Look for the word "UnitPrice" in the material below. Copy each line that has it.
· · ·
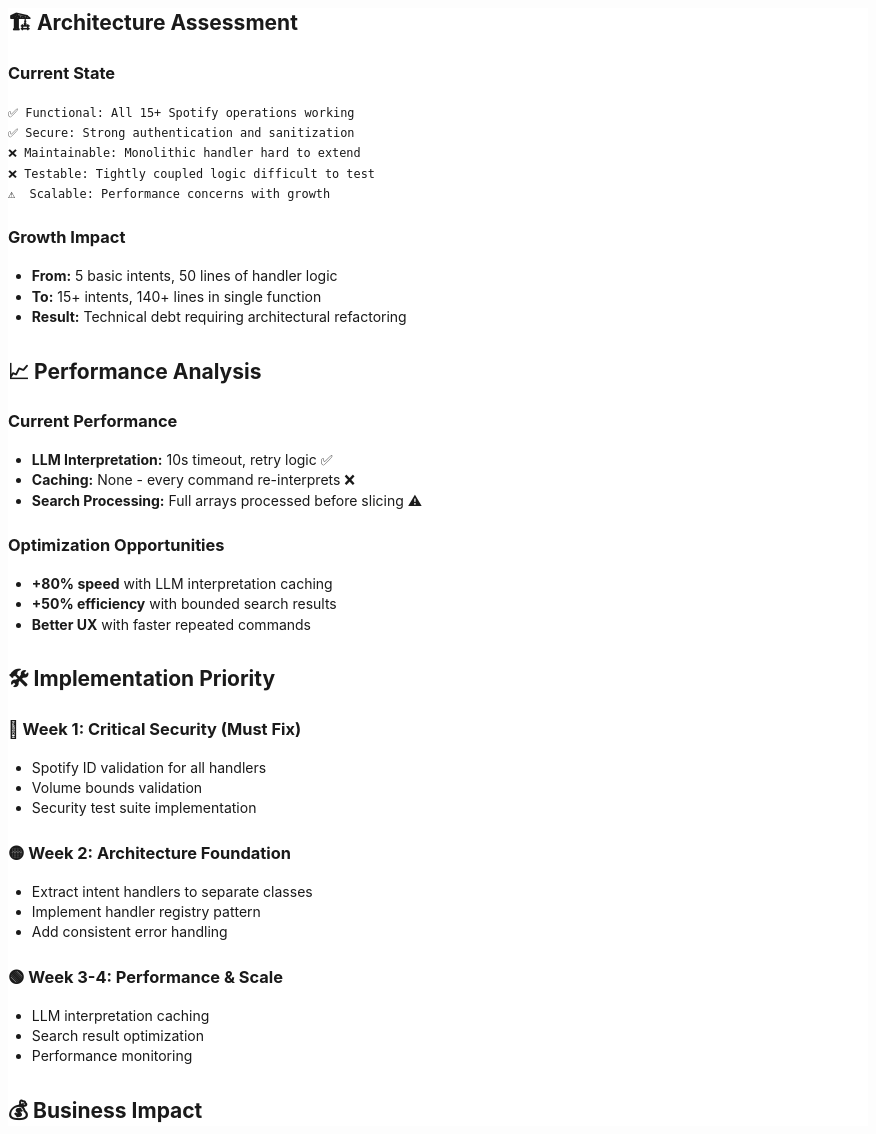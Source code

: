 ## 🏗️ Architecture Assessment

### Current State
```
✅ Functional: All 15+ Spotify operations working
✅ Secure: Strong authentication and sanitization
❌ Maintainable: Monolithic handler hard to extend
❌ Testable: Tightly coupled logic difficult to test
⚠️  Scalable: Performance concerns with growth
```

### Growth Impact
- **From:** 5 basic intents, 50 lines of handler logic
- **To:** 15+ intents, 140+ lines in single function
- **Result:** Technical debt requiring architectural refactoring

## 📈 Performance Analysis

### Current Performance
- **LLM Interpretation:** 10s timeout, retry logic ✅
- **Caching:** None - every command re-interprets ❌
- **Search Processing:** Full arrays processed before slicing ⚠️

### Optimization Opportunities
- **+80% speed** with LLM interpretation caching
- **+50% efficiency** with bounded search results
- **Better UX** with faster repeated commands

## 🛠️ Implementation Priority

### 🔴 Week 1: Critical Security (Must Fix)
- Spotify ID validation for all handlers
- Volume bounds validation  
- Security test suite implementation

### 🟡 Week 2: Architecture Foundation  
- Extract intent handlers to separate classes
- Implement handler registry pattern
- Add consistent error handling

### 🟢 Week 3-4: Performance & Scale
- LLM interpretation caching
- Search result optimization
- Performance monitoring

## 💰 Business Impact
· · ·
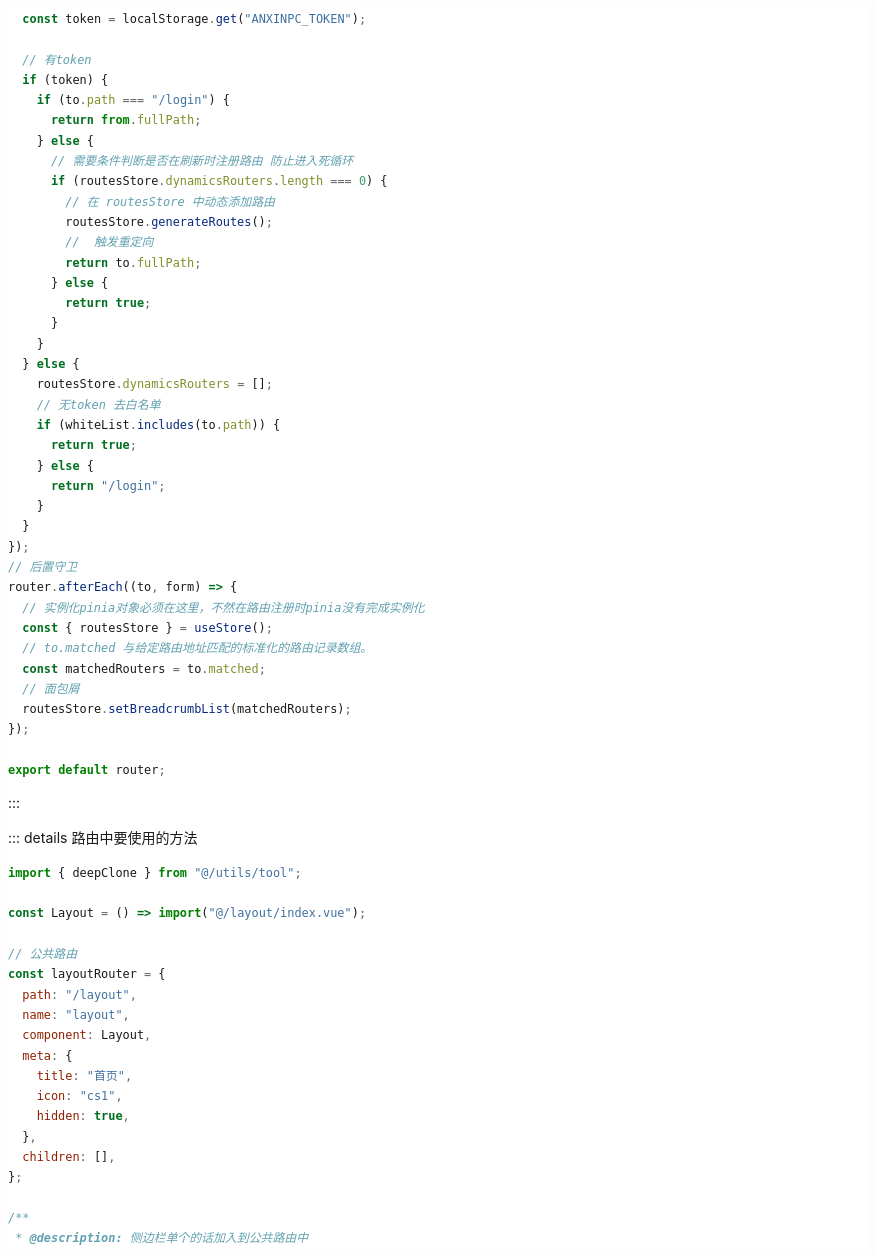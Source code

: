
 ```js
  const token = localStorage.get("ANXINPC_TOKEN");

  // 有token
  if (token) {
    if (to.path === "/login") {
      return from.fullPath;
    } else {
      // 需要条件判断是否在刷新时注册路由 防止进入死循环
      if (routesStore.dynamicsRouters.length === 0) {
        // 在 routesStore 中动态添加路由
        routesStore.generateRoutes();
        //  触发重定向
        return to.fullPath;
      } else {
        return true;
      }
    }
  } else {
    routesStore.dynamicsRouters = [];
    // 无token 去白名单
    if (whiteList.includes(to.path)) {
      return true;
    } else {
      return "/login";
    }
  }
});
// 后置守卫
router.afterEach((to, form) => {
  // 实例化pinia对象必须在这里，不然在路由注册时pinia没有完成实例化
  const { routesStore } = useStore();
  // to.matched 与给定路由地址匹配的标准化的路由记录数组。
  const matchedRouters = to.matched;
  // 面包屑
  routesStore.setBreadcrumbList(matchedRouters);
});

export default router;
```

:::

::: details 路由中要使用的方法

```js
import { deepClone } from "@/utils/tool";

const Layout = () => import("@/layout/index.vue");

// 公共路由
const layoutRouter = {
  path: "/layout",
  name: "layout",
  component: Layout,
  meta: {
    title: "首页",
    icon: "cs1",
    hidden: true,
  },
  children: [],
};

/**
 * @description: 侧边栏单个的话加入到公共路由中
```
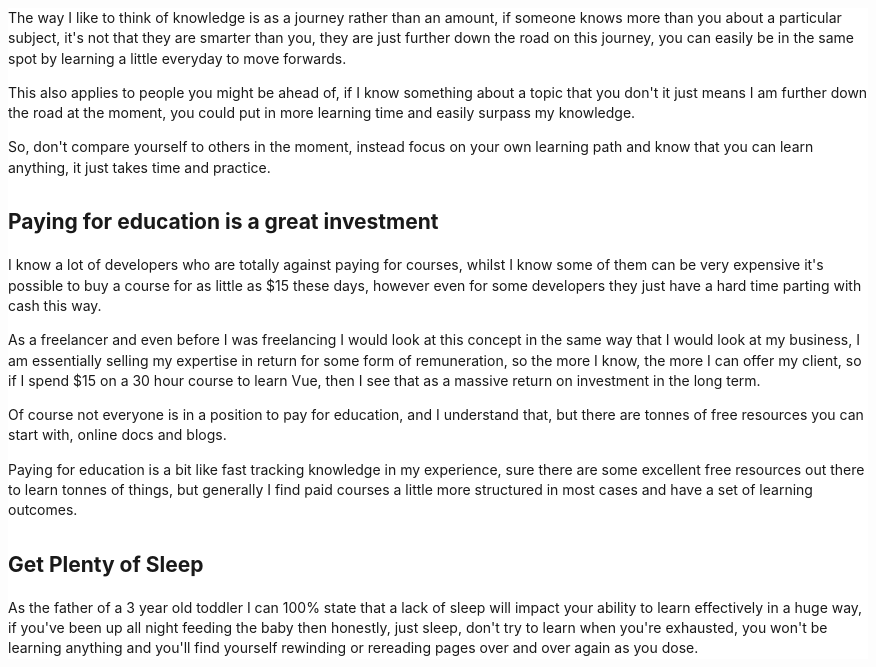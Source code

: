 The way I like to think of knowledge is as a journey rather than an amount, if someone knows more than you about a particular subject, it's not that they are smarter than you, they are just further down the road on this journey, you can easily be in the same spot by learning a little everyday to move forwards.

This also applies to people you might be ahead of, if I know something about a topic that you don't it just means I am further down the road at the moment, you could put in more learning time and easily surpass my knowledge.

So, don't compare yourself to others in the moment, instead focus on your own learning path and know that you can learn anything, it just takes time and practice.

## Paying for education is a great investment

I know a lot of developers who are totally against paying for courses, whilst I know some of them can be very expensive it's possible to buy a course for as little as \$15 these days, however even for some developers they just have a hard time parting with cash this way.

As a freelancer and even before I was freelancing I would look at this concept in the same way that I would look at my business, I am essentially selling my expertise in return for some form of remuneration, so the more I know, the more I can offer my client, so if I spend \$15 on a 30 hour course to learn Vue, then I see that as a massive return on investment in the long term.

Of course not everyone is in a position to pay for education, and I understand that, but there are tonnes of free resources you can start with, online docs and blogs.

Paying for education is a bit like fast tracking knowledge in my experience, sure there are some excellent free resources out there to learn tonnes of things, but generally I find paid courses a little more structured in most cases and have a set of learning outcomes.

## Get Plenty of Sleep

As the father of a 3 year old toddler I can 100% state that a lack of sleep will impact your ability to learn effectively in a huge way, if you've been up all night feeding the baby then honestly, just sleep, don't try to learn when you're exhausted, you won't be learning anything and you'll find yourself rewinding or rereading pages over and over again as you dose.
· · ·
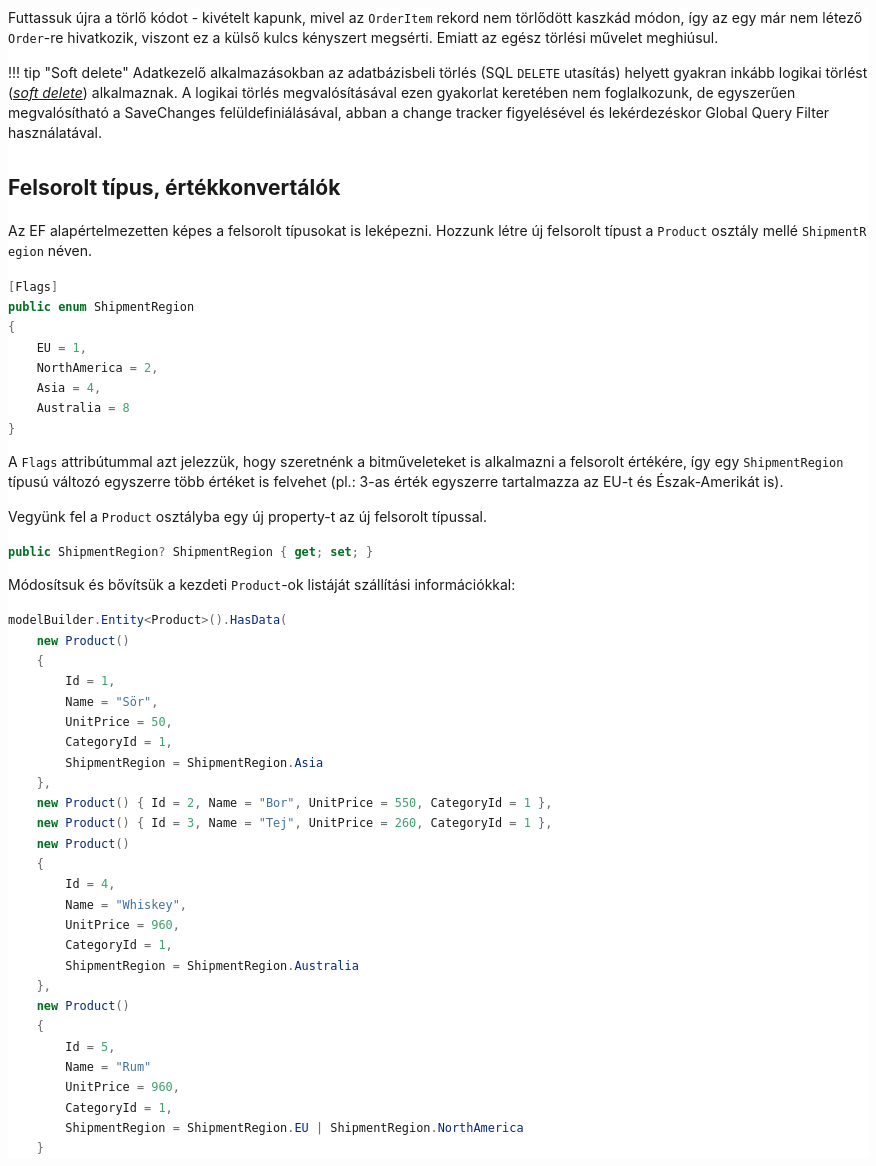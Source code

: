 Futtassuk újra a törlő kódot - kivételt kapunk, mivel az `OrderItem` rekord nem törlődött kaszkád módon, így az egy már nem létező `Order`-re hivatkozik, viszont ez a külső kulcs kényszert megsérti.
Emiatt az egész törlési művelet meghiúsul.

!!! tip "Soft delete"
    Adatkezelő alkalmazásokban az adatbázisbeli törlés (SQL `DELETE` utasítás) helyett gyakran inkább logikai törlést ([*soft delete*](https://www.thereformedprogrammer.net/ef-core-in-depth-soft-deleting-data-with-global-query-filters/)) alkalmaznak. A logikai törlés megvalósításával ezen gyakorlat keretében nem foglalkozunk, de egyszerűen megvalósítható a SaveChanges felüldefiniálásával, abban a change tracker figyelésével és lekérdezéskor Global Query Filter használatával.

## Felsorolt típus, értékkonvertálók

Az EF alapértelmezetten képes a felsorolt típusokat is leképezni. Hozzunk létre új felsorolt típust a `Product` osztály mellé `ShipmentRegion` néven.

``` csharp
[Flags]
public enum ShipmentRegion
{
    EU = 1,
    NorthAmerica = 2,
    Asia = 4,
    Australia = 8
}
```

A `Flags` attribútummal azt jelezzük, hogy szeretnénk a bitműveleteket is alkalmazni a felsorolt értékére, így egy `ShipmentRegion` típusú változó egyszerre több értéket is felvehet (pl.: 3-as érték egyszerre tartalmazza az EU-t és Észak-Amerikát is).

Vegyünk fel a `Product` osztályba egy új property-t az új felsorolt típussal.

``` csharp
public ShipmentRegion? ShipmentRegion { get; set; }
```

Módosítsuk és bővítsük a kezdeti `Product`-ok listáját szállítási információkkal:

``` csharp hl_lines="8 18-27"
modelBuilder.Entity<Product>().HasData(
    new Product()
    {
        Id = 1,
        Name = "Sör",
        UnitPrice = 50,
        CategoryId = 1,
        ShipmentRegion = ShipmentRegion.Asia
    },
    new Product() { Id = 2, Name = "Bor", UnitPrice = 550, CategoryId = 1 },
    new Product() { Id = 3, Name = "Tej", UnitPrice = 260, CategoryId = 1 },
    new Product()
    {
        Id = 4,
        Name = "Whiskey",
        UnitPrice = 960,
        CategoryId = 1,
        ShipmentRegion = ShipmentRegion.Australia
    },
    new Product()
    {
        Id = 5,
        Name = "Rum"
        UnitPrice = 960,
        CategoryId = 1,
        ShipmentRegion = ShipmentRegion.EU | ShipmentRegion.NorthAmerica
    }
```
· · ·
**The completed task**:
        UnitPrice = 50,
    new Product() { Id = 2, Name = "Bor", UnitPrice = 550, CategoryId = 1 },
    new Product() { Id = 3, Name = "Tej", UnitPrice = 260, CategoryId = 1 },
        UnitPrice = 960,
        UnitPrice = 960,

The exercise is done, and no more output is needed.